_Problem requirements:_
Transcribe, without alteration, the line that includes "recall measures the" and each line after it until the records end, omitting all that precede it.

--------

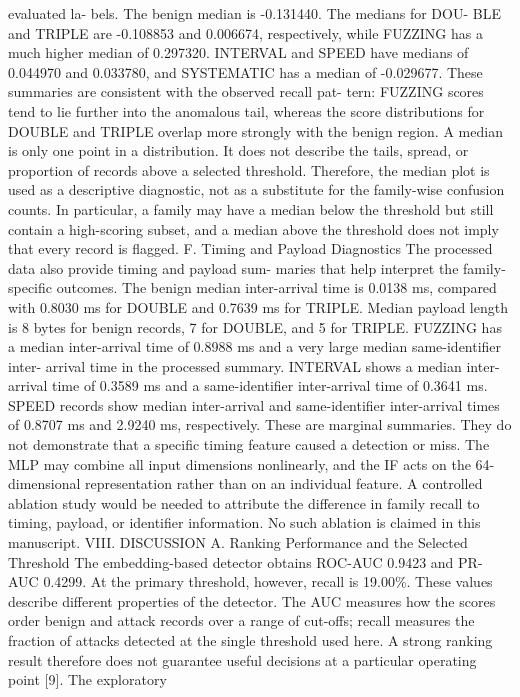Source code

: \documentclass[
]{article}
\begin{document}
evaluated la- bels. The benign median is -0.131440. The medians for DOU-
BLE and TRIPLE are -0.108853 and 0.006674, respectively, while FUZZING
has a much higher median of 0.297320. INTERVAL and SPEED have medians of
0.044970 and 0.033780, and SYSTEMATIC has a median of -0.029677. These
summaries are consistent with the observed recall pat- tern: FUZZING
scores tend to lie further into the anomalous tail, whereas the score
distributions for DOUBLE and TRIPLE overlap more strongly with the
benign region. A median is only one point in a distribution. It does not
describe the tails, spread, or proportion of records above a selected
threshold. Therefore, the median plot is used as a descriptive
diagnostic, not as a substitute for the family-wise confusion counts. In
particular, a family may have a median below the threshold but still
contain a high-scoring subset, and a median above the threshold does not
imply that every record is flagged. F. Timing and Payload Diagnostics
The processed data also provide timing and payload sum- maries that help
interpret the family-specific outcomes. The benign median inter-arrival
time is 0.0138 ms, compared with 0.8030 ms for DOUBLE and 0.7639 ms for
TRIPLE. Median payload length is 8 bytes for benign records, 7 for
DOUBLE, and 5 for TRIPLE. FUZZING has a median inter-arrival time of
0.8988 ms and a very large median same-identifier inter- arrival time in
the processed summary. INTERVAL shows a median inter-arrival time of
0.3589 ms and a same-identifier inter-arrival time of 0.3641 ms. SPEED
records show median inter-arrival and same-identifier inter-arrival
times of 0.8707 ms and 2.9240 ms, respectively. These are marginal
summaries. They do not demonstrate that a specific timing feature caused
a detection or miss. The MLP may combine all input dimensions
nonlinearly, and the IF acts on the 64-dimensional representation rather
than on an individual feature. A controlled ablation study would be
needed to attribute the difference in family recall to timing, payload,
or identifier information. No such ablation is claimed in this
manuscript. VIII. DISCUSSION A. Ranking Performance and the Selected
Threshold The embedding-based detector obtains ROC-AUC 0.9423 and PR-AUC
0.4299. At the primary threshold, however, recall is 19.00\%. These
values describe different properties of the detector. The AUC measures
how the scores order benign and attack records over a range of cut-offs;
recall measures the fraction of attacks detected at the single threshold
used here. A strong ranking result therefore does not guarantee useful
decisions at a particular operating point {[}9{]}. The exploratory
\end{document}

--------

_Exercise result:_
recall measures the fraction of attacks detected at the single threshold
used here. A strong ranking result therefore does not guarantee useful
decisions at a particular operating point {[}9{]}. The exploratory
\end{document}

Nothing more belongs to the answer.